Work request | The expected output is every entry, copied exactly.

Records from a data source
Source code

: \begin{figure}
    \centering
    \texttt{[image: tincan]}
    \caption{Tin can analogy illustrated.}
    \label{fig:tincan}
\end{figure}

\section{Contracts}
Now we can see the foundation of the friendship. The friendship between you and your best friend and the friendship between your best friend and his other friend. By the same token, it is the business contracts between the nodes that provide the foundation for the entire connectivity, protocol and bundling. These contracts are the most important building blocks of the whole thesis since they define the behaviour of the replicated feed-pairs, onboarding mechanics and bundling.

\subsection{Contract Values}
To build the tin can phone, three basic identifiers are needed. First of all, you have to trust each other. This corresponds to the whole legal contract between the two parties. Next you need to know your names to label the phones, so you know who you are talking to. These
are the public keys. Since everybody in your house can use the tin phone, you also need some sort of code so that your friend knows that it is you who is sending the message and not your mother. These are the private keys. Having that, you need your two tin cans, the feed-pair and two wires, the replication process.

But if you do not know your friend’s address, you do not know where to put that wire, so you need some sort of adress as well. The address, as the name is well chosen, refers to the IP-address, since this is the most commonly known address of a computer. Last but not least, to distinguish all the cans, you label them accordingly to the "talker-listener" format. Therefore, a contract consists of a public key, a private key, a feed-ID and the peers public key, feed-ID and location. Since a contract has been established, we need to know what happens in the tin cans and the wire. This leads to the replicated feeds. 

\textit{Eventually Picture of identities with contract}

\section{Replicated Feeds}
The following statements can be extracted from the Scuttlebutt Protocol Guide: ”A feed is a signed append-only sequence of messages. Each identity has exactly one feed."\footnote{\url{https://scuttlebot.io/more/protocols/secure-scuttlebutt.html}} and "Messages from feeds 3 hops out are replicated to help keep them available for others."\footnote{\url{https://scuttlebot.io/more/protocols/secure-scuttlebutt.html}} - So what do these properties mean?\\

Output |
Source code

: \begin{figure}
    \centering
    \texttt{[image: tincan]}
    \caption{Tin can analogy illustrated.}
    \label{fig:tincan}
\end{figure}

\section{Contracts}
Now we can see the foundation of the friendship. The friendship between you and your best friend and the friendship between your best friend and his other friend. By the same token, it is the business contracts between the nodes that provide the foundation for the entire connectivity, protocol and bundling. These contracts are the most important building blocks of the whole thesis since they define the behaviour of the replicated feed-pairs, onboarding mechanics and bundling.

\subsection{Contract Values}
To build the tin can phone, three basic identifiers are needed. First of all, you have to trust each other. This corresponds to the whole legal contract between the two parties. Next you need to know your names to label the phones, so you know who you are talking to. These
are the public keys. Since everybody in your house can use the tin phone, you also need some sort of code so that your friend knows that it is you who is sending the message and not your mother. These are the private keys. Having that, you need your two tin cans, the feed-pair and two wires, the replication process.

But if you do not know your friend’s address, you do not know where to put that wire, so you need some sort of adress as well. The address, as the name is well chosen, refers to the IP-address, since this is the most commonly known address of a computer. Last but not least, to distinguish all the cans, you label them accordingly to the "talker-listener" format. Therefore, a contract consists of a public key, a private key, a feed-ID and the peers public key, feed-ID and location. Since a contract has been established, we need to know what happens in the tin cans and the wire. This leads to the replicated feeds. 

\textit{Eventually Picture of identities with contract}

\section{Replicated Feeds}
The following statements can be extracted from the Scuttlebutt Protocol Guide: ”A feed is a signed append-only sequence of messages. Each identity has exactly one feed."\footnote{\url{https://scuttlebot.io/more/protocols/secure-scuttlebutt.html}} and "Messages from feeds 3 hops out are replicated to help keep them available for others."\footnote{\url{https://scuttlebot.io/more/protocols/secure-scuttlebutt.html}} - So what do these properties mean?\\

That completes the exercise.